Durant la guerre civile américaine, il y avait un physicien qui s’appelait Silas WEIR MITCHELL qui prenait en charge les blessures nerveuses et les maladies neuro-psychiques à Turner’s Lane Hospital, à Philadelphie. A la fin de la guerre il devint un spécialiste en ce qui concerne les maladies nerveuses. MITCHELL était, comme chacun sait, associé avec l’introduction de la " cure de repos " des maladies nerveuses, associées avec les évènements traumatiques des combats durant la guerre civile. Cela fut, ultérieurement, utilisé pour le traitement de l’état hystérique. La " cure de repos " consistait à ce que le patient soit confiné au lit et mis à la diète stricte, puis à prescrire l’isolement et des massages durant une période bien délimitée du repos. Cette technique était pratiquée par mon professeur de Neurologie, Louis POLLACK, jusqu’en 1945 à Northwestern. Ceci eut beaucoup d’influence en Europe et participa à l’introduction d’un traitement appelé " thérapie du sommeil profond ". Cette technique est toujours utilisée en Russie lorsque j’ai visité Léningrad et Moscou récemment. Si cela n’est pas populaire aujourd’hui, il y a encore des indications pour cette technique dans ce pays. Un repos de la sorte, profond et soutenu, a été conçu pour encourager les pouvoirs naturels de guérison et les pouvoirs du patient à intégrer son propre corps.

Pierre JANET (1925) fait référence à l’importance de la mémoire du traumatisme dans la genèse et le développement des maladies émotionnelles et il cite plusieurs auteurs : MOREAU-DE-TOURS, BAILLARGER et BRIQUET comme conduisant aux physiciens français qui insistaient sur l’importance du chagrin et des émotions traumatiques similaires dans la genèse des maladies mentales. Pierre JANET a apporté sa propre contribution à cette façon de voir les choses et a écrit à ce sujet, en 1886 et 1892. Il a ultérieurement trouvé une notion comme quoi il n’y a pas eu d’évènements traumatiques en tant qu’événement isolé, mais qu’il y avait davantage un sorte de mémoire importante, ou signifiante, qui se produisait à partir du conflit et se rapportait aux symptômes de la maladie. Il décrivit un certain nombre de cas dans son livre " L’automatisme psychologique " en 1889. JANET montre que les patients ont fait l’expérience dans leur enfance de certaines impressions qui revenaient en mémoire et quand la mémoire leur était ravivée par quelques évènements, c’est là que les symptômes réapparaissaient et que la personne souffrait de troubles mentaux dus à l’influence de ces remémorations.

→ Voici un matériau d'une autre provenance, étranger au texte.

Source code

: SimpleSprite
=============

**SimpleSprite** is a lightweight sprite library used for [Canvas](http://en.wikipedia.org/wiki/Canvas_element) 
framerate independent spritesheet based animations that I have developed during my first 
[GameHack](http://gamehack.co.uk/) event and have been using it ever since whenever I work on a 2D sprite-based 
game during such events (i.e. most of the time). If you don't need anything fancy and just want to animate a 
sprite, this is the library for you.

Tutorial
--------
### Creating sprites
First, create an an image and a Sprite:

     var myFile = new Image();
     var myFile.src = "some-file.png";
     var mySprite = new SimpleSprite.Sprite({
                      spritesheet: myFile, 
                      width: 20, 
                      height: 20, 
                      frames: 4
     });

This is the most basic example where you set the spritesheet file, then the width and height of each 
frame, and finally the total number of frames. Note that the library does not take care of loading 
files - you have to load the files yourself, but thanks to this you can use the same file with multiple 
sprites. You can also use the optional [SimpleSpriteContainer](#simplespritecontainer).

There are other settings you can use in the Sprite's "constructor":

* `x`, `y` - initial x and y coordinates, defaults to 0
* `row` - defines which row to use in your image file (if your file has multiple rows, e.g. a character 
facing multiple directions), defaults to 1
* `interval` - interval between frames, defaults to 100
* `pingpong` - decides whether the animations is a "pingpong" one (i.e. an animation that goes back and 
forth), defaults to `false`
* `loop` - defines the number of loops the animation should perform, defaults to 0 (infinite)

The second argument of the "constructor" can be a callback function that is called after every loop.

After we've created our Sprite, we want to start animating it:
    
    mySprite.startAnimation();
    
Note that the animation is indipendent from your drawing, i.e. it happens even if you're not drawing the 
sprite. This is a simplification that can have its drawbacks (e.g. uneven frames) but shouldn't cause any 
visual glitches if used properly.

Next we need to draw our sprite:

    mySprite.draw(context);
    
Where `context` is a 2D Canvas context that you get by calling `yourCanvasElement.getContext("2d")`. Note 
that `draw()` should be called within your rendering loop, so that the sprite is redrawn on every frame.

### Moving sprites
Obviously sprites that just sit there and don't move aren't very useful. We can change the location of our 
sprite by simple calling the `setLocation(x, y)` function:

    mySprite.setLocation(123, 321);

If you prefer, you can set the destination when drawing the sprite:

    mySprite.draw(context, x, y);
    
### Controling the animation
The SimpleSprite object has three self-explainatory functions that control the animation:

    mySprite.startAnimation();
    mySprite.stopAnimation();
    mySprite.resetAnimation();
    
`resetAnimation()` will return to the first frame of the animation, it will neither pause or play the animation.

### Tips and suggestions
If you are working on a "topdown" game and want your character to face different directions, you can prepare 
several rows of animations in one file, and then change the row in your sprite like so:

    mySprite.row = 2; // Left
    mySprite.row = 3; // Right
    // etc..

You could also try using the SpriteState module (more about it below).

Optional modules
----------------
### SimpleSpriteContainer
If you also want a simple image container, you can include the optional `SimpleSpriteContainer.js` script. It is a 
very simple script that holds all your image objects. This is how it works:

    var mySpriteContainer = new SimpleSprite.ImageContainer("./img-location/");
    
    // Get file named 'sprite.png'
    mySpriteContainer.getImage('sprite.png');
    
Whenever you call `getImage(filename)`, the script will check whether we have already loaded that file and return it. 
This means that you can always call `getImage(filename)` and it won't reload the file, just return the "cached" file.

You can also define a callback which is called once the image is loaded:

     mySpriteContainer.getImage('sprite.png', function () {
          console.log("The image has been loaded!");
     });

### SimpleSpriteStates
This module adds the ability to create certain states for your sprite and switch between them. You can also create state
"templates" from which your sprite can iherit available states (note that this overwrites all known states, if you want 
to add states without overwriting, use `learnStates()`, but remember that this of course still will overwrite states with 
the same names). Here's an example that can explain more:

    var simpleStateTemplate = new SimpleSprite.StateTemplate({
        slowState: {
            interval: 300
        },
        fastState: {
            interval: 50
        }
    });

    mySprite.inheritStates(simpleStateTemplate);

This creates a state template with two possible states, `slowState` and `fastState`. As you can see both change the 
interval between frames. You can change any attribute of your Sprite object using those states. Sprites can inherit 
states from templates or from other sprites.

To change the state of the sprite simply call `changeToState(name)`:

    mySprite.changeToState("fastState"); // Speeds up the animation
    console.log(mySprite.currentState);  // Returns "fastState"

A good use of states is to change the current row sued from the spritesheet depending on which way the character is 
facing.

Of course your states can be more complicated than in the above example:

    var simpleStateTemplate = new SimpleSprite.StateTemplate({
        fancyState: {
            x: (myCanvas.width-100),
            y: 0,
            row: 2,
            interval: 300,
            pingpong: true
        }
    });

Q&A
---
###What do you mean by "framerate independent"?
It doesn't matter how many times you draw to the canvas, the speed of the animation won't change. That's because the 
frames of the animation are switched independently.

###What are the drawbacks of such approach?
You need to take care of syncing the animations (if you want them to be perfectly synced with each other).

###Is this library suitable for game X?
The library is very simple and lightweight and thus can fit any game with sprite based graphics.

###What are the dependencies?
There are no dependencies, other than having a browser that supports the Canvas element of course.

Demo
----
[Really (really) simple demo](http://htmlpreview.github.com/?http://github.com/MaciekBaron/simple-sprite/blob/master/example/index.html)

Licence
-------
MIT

Les écrits les plus récents de Sigmund FREUD sur le sujet publiés en 1899 et 1895 reconnaissaient ces études précoces et s’accordaient à dire que ces remémorations pouvaient causer les symptômes de la névrose. Il a développé ce point de vue dans les études sur l’hystérie en collaboration avec BREUER.

Pierre JANET décrivait l’exemple d’une patiente qui, à l’âge de 9 ans, avait dû dormir dans le même lit qu’un enfant dont la moitié gauche du visage était couverte de croûtes d’impétigo. Plus tard, dans sa vie d’adulte, à l’âge de 19 ans (dix ans plus tard, donc) elle présentera une anesthésie du côté gauche du visage, directement en relation avec cette remémoration précoce. En rapportant la remémoration à l’attention de l’enfant (devenu adulte), il fut possible de faire des changements thérapeutiques.